(AVAILABLE RECORDS)

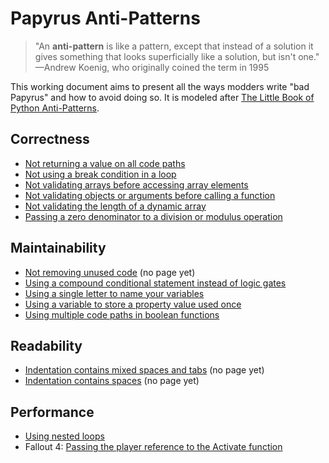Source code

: <!-- TITLE: Papyrus Anti-Patterns -->

# Papyrus Anti-Patterns

> "An **anti-pattern** is like a pattern, except that instead of a solution it gives something that looks superficially like a solution, but isn't one." —Andrew Koenig, who originally coined the term in 1995

This working document aims to present all the ways modders write "bad Papyrus" and how to avoid doing so. It is modeled after [The Little Book of Python Anti-Patterns](https://docs.quantifiedcode.com/python-anti-patterns/index.html).

## Correctness

- [Not returning a value on all code paths](papyrus-anti-patterns/not-returning-a-value-on-all-code-paths)
- [Not using a break condition in a loop](papyrus-anti-patterns/not-using-a-break-condition-in-a-loop)
- [Not validating arrays before accessing array elements](papyrus-anti-patterns/not-validating-arrays-before-accessing-array-elements)
- [Not validating objects or arguments before calling a function](papyrus-anti-patterns/not-validating-objects-or-arguments-before-calling-functions)
- [Not validating the length of a dynamic array](papyrus-anti-patterns/not-validating-the-length-of-a-dynamic-array)
- [Passing a zero denominator to a division or modulus operation](papyrus-anti-patterns/passing-a-zero-denominator-to-a-division-or-modulus-operation)

## Maintainability

- [Not removing unused code](papyrus-anti-patterns/not-removing-unused-code) (no page yet)
- [Using a compound conditional statement instead of logic gates](papyrus-anti-patterns/using-a-compound-conditional-statement-instead-of-logic-gates)
- [Using a single letter to name your variables](papyrus-anti-patterns/using-a-single-letter-to-name-your-variables)
- [Using a variable to store a property value used once](papyrus-anti-patterns/using-a-variable-to-store-a-property-value-used-once)
- [Using multiple code paths in boolean functions](papyrus-anti-patterns/using-multiple-code-paths-in-boolean-functions)

## Readability

- [Indentation contains mixed spaces and tabs](papyrus-anti-patterns/indentation-contains-mixed-spaces-and-tabs) (no page yet)
- [Indentation contains spaces](papyrus-anti-patterns/indentation-contains-spaces) (no page yet)

## Performance

- [Using nested loops](papyrus-anti-patterns/using-nested-loops)
- Fallout 4: [Passing the player reference to the Activate function](papyrus-anti-patterns/passing-the-player-reference-to-the-activate-function)
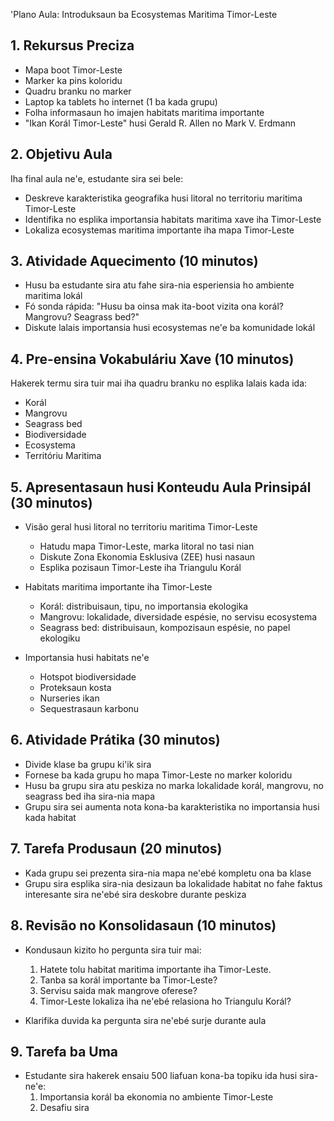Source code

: 'Plano Aula: Introduksaun ba Ecosystemas Maritima Timor-Leste

## 1. Rekursus Preciza

- Mapa boot Timor-Leste
- Marker ka pins koloridu
- Quadru branku no marker
- Laptop ka tablets ho internet (1 ba kada grupu)
- Folha informasaun ho imajen habitats maritima importante
- "Ikan Korál Timor-Leste" husi Gerald R. Allen no Mark V. Erdmann

## 2. Objetivu Aula

Iha final aula ne'e, estudante sira sei bele:
- Deskreve karakteristika geografika husi litoral no territoriu maritima Timor-Leste
- Identifika no esplika importansia habitats maritima xave iha Timor-Leste
- Lokaliza ecosystemas maritima importante iha mapa Timor-Leste

## 3. Atividade Aquecimento (10 minutos)

- Husu ba estudante sira atu fahe sira-nia esperiensia ho ambiente maritima lokál
- Fó sonda rápida: "Husu ba oinsa mak ita-boot vizita ona korál? Mangrovu? Seagrass bed?"
- Diskute lalais importansia husi ecosystemas ne'e ba komunidade lokál

## 4. Pre-ensina Vokabuláriu Xave (10 minutos)

Hakerek termu sira tuir mai iha quadru branku no esplika lalais kada ida:
- Korál
- Mangrovu
- Seagrass bed
- Biodiversidade
- Ecosystema
- Territóriu Maritima

## 5. Apresentasaun husi Konteudu Aula Prinsipál (30 minutos)

- Visão geral husi litoral no territoriu maritima Timor-Leste
  * Hatudu mapa Timor-Leste, marka litoral no tasi nian
  * Diskute Zona Ekonomia Esklusiva (ZEE) husi nasaun
  * Esplika pozisaun Timor-Leste iha Triangulu Korál

- Habitats maritima importante iha Timor-Leste
  * Korál: distribuisaun, tipu, no importansia ekologika
  * Mangrovu: lokalidade, diversidade espésie, no servisu ecosystema
  * Seagrass bed: distribuisaun, kompozisaun espésie, no papel ekologiku

- Importansia husi habitats ne'e
  * Hotspot biodiversidade
  * Proteksaun kosta
  * Nurseries ikan
  * Sequestrasaun karbonu

## 6. Atividade Prátika (30 minutos)

- Divide klase ba grupu ki'ik sira
- Fornese ba kada grupu ho mapa Timor-Leste no marker koloridu
- Husu ba grupu sira atu peskiza no marka lokalidade korál, mangrovu, no seagrass bed iha sira-nia mapa
- Grupu sira sei aumenta nota kona-ba karakteristika no importansia husi kada habitat

## 7. Tarefa Produsaun (20 minutos)

- Kada grupu sei prezenta sira-nia mapa ne'ebé kompletu ona ba klase
- Grupu sira esplika sira-nia desizaun ba lokalidade habitat no fahe faktus interesante sira ne'ebé sira deskobre durante peskiza

## 8. Revisão no Konsolidasaun (10 minutos)

- Kondusaun kizito ho pergunta sira tuir mai:
  1. Hatete tolu habitat maritima importante iha Timor-Leste.
  2. Tanba sa korál importante ba Timor-Leste?
  3. Servisu saida mak mangrove oferese?
  4. Timor-Leste lokaliza iha ne'ebé relasiona ho Triangulu Korál?

- Klarifika duvida ka pergunta sira ne'ebé surje durante aula

## 9. Tarefa ba Uma

- Estudante sira hakerek ensaiu 500 liafuan kona-ba topiku ida husi sira-ne'e:
  1. Importansia korál ba ekonomia no ambiente Timor-Leste
  2. Desafiu sira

(End AVAILABLE RECORDS)

▸ **YOUR TASK**
Return every record exactly, minus the pictures.

▸ **OUTPUT**
Source code

: <!-- TITLE: Papyrus Anti-Patterns -->

# Papyrus Anti-Patterns

> "An **anti-pattern** is like a pattern, except that instead of a solution it gives something that looks superficially like a solution, but isn't one." —Andrew Koenig, who originally coined the term in 1995

This working document aims to present all the ways modders write "bad Papyrus" and how to avoid doing so. It is modeled after [The Little Book of Python Anti-Patterns](https://docs.quantifiedcode.com/python-anti-patterns/index.html).

## Correctness

- [Not returning a value on all code paths](papyrus-anti-patterns/not-returning-a-value-on-all-code-paths)
- [Not using a break condition in a loop](papyrus-anti-patterns/not-using-a-break-condition-in-a-loop)
- [Not validating arrays before accessing array elements](papyrus-anti-patterns/not-validating-arrays-before-accessing-array-elements)
- [Not validating objects or arguments before calling a function](papyrus-anti-patterns/not-validating-objects-or-arguments-before-calling-functions)
- [Not validating the length of a dynamic array](papyrus-anti-patterns/not-validating-the-length-of-a-dynamic-array)
- [Passing a zero denominator to a division or modulus operation](papyrus-anti-patterns/passing-a-zero-denominator-to-a-division-or-modulus-operation)

## Maintainability

- [Not removing unused code](papyrus-anti-patterns/not-removing-unused-code) (no page yet)
- [Using a compound conditional statement instead of logic gates](papyrus-anti-patterns/using-a-compound-conditional-statement-instead-of-logic-gates)
- [Using a single letter to name your variables](papyrus-anti-patterns/using-a-single-letter-to-name-your-variables)
- [Using a variable to store a property value used once](papyrus-anti-patterns/using-a-variable-to-store-a-property-value-used-once)
- [Using multiple code paths in boolean functions](papyrus-anti-patterns/using-multiple-code-paths-in-boolean-functions)

## Readability

- [Indentation contains mixed spaces and tabs](papyrus-anti-patterns/indentation-contains-mixed-spaces-and-tabs) (no page yet)
- [Indentation contains spaces](papyrus-anti-patterns/indentation-contains-spaces) (no page yet)

## Performance

- [Using nested loops](papyrus-anti-patterns/using-nested-loops)
- Fallout 4: [Passing the player reference to the Activate function](papyrus-anti-patterns/passing-the-player-reference-to-the-activate-function)
Source code

: 'Plano Aula: Introduksaun ba Ecosystemas Maritima Timor-Leste

## 1. Rekursus Preciza

- Mapa boot Timor-Leste
- Marker ka pins koloridu
- Quadru branku no marker
- Laptop ka tablets ho internet (1 ba kada grupu)
- Folha informasaun ho imajen habitats maritima importante
- "Ikan Korál Timor-Leste" husi Gerald R. Allen no Mark V. Erdmann

## 2. Objetivu Aula

Iha final aula ne'e, estudante sira sei bele:
- Deskreve karakteristika geografika husi litoral no territoriu maritima Timor-Leste
- Identifika no esplika importansia habitats maritima xave iha Timor-Leste
- Lokaliza ecosystemas maritima importante iha mapa Timor-Leste

## 3. Atividade Aquecimento (10 minutos)

- Husu ba estudante sira atu fahe sira-nia esperiensia ho ambiente maritima lokál
- Fó sonda rápida: "Husu ba oinsa mak ita-boot vizita ona korál? Mangrovu? Seagrass bed?"
- Diskute lalais importansia husi ecosystemas ne'e ba komunidade lokál

## 4. Pre-ensina Vokabuláriu Xave (10 minutos)

Hakerek termu sira tuir mai iha quadru branku no esplika lalais kada ida:
- Korál
- Mangrovu
- Seagrass bed
- Biodiversidade
- Ecosystema
- Territóriu Maritima

## 5. Apresentasaun husi Konteudu Aula Prinsipál (30 minutos)

- Visão geral husi litoral no territoriu maritima Timor-Leste
  * Hatudu mapa Timor-Leste, marka litoral no tasi nian
  * Diskute Zona Ekonomia Esklusiva (ZEE) husi nasaun
  * Esplika pozisaun Timor-Leste iha Triangulu Korál

- Habitats maritima importante iha Timor-Leste
  * Korál: distribuisaun, tipu, no importansia ekologika
  * Mangrovu: lokalidade, diversidade espésie, no servisu ecosystema
  * Seagrass bed: distribuisaun, kompozisaun espésie, no papel ekologiku

- Importansia husi habitats ne'e
  * Hotspot biodiversidade
  * Proteksaun kosta
  * Nurseries ikan
  * Sequestrasaun karbonu

## 6. Atividade Prátika (30 minutos)

- Divide klase ba grupu ki'ik sira
- Fornese ba kada grupu ho mapa Timor-Leste no marker koloridu
- Husu ba grupu sira atu peskiza no marka lokalidade korál, mangrovu, no seagrass bed iha sira-nia mapa
- Grupu sira sei aumenta nota kona-ba karakteristika no importansia husi kada habitat

## 7. Tarefa Produsaun (20 minutos)

- Kada grupu sei prezenta sira-nia mapa ne'ebé kompletu ona ba klase
- Grupu sira esplika sira-nia desizaun ba lokalidade habitat no fahe faktus interesante sira ne'ebé sira deskobre durante peskiza

## 8. Revisão no Konsolidasaun (10 minutos)

- Kondusaun kizito ho pergunta sira tuir mai:
  1. Hatete tolu habitat maritima importante iha Timor-Leste.
  2. Tanba sa korál importante ba Timor-Leste?
  3. Servisu saida mak mangrove oferese?
  4. Timor-Leste lokaliza iha ne'ebé relasiona ho Triangulu Korál?

- Klarifika duvida ka pergunta sira ne'ebé surje durante aula

## 9. Tarefa ba Uma

- Estudante sira hakerek ensaiu 500 liafuan kona-ba topiku ida husi sira-ne'e:
  1. Importansia korál ba ekonomia no ambiente Timor-Leste
  2. Desafiu sira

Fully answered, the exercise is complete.